Stored data
>>>>>

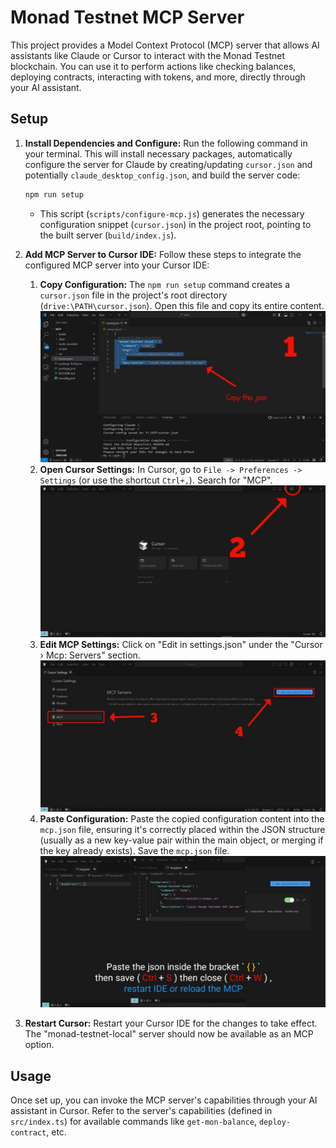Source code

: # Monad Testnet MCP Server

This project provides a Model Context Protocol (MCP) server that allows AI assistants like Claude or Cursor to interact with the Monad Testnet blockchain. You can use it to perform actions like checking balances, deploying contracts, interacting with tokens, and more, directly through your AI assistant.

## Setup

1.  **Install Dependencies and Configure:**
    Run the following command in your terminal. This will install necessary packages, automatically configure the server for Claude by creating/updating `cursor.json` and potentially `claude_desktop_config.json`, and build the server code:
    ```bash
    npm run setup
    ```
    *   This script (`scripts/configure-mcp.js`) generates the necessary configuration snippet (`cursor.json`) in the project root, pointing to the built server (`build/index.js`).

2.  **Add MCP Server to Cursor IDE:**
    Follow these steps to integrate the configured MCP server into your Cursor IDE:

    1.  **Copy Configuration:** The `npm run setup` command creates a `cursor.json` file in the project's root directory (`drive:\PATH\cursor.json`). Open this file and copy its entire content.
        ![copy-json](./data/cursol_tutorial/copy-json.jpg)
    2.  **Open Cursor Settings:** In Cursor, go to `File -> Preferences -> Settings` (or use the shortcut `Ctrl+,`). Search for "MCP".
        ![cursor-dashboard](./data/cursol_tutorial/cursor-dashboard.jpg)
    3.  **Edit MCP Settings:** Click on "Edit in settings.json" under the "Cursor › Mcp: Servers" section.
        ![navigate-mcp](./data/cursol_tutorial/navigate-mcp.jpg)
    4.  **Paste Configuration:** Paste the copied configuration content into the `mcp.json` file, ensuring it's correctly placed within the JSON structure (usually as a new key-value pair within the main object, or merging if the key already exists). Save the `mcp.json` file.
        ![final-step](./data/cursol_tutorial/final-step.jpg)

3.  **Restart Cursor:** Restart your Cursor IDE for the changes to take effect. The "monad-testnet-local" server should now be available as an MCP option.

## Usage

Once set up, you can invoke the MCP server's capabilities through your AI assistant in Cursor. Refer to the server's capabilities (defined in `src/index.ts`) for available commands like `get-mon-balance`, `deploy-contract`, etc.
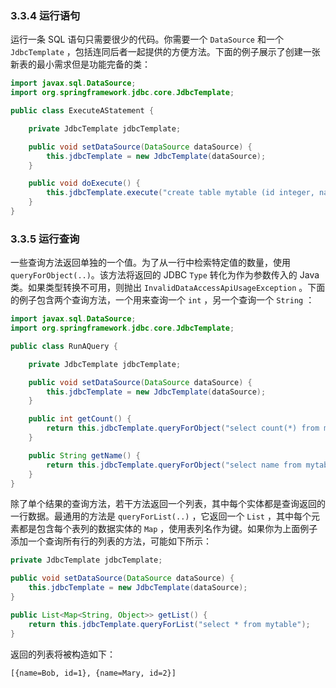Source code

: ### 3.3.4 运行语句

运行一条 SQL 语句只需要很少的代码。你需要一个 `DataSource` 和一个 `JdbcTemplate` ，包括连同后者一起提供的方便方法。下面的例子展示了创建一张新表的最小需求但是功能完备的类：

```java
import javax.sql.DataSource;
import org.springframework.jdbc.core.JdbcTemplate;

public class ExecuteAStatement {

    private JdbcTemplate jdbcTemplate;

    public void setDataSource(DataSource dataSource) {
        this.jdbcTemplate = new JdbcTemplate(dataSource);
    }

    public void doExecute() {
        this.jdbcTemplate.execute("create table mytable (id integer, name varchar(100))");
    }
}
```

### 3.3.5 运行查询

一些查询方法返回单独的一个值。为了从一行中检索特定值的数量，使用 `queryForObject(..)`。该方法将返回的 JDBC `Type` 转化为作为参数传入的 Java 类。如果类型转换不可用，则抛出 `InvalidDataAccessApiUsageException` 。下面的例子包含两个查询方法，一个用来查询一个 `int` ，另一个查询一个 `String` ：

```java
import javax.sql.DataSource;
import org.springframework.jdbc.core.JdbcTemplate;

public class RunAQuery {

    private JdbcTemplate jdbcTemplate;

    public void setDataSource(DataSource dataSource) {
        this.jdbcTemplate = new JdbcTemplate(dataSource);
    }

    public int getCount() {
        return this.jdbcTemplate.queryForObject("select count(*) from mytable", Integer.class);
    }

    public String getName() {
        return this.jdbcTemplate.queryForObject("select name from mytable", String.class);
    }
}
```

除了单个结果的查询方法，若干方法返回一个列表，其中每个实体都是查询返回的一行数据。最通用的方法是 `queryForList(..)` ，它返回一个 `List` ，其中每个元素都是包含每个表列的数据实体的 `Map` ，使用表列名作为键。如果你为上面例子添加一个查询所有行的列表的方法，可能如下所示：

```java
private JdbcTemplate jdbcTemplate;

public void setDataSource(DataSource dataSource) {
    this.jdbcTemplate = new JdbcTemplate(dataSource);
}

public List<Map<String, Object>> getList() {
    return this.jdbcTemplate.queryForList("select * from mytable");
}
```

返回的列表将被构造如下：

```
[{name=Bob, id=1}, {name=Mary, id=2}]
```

<<<<<

### What you have to do:
The output is the lines from the start of the data above through the line containing "Dependencies and Configure:**", unchanged, with any picture left out.

### Output of the exercise:
Source code

: # Monad Testnet MCP Server

This project provides a Model Context Protocol (MCP) server that allows AI assistants like Claude or Cursor to interact with the Monad Testnet blockchain. You can use it to perform actions like checking balances, deploying contracts, interacting with tokens, and more, directly through your AI assistant.

## Setup

1.  **Install Dependencies and Configure:**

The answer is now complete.